July 16, 2016
His peace will guard your hearts and minds as you live in Christ Jesus (v.7).
READ: Philippians 4:5-8
Move to a new home, or stay at the old address? This question filled my mind for several days as my husband and I discussed the possibilities. A handful of problems were obvious when we toured a prospective home. For instance, a pipe in the basement jutted up from the floor into the middle of a room. And there was an odd odour in the cellar. Still, there were new cupboards and beautiful windows that would let sunlight pour in.

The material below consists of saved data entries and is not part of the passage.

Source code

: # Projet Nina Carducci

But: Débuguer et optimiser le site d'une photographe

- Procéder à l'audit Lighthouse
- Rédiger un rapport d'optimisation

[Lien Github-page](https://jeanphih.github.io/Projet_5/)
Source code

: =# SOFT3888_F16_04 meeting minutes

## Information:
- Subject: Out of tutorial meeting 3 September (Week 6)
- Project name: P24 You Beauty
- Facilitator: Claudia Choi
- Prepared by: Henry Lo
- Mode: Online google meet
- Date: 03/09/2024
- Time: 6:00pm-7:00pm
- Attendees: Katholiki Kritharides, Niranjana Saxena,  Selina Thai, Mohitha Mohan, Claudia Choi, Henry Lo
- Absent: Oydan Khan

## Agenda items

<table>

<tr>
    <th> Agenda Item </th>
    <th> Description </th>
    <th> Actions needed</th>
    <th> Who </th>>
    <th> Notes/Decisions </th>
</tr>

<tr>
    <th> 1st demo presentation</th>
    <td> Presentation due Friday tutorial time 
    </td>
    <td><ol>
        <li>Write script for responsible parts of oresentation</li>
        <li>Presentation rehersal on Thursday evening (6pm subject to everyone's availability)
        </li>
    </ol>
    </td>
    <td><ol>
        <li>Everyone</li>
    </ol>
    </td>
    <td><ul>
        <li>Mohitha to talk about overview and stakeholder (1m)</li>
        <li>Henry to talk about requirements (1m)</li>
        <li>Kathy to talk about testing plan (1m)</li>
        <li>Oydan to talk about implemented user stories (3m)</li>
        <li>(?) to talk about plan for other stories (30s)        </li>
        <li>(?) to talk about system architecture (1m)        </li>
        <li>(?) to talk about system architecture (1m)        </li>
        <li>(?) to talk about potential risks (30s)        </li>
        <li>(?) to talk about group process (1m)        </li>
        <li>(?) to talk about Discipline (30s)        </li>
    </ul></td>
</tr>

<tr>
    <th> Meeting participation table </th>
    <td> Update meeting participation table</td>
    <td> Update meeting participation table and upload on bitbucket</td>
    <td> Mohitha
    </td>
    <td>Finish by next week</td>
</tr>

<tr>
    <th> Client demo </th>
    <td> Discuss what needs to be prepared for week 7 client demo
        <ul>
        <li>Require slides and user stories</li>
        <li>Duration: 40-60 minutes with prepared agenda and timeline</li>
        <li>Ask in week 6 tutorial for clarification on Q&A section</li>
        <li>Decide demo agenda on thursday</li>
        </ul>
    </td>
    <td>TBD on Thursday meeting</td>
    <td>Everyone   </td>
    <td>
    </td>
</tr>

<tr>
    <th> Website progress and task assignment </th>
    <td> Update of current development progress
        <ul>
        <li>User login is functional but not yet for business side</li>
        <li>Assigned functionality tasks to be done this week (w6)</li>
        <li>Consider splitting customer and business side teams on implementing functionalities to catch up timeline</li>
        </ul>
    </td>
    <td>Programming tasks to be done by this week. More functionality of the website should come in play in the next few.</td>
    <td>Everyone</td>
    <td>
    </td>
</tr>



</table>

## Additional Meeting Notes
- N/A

I found myself more and more concerned with the details involved in the deal. What if we couldn’t sell our home? How much would it cost to fix up the new place? Paul’s words to the Philippians diffused my apprehension. He wrote, “Don’t worry about anything . ...Tell God what you need, and thank him for all he has done. Then you will experience God’s peace” (Philippians 4:6-7). For me, peace was the absence of the constant mental tinkering with our situation. It meant trusting that God would determine the outcome of our plans.
Paul went on to give his ‘top 8’ list of good things to think about. Not surprisingly, none of them included buying and selling a home. Rather, the categories were: what is true, honourable, right, pure, lovely, admirable, excellent and worthy of praise (v.8). Purposely filling our minds with good things and mentally chewing on them leaves little room for fear and worry.
It’s normal to spend time considering the weighty things in our lives. A well thought out approach to our basic needs—shelter, food and employment—is wise. But the Bible tells us we don’t have to worry about those necessities. Prayerfully trusting God and filling our minds with good things helps us to gain the right perspective as we make decisions.
—Jennifer Benson Schuldt
365-day plan: Mark 6:14-29
Read the following verses for some encouraging examples of God’s faithful provision and direction: Exodus 14:29-30; 2 Kings 20:5-6; Luke 2:11-14; and 2 Corinthians 5:18-19.
Where’s the line between worrying and simply pondering a decision? How might the absence of worry in a person’s life be considered an act of surrender to God?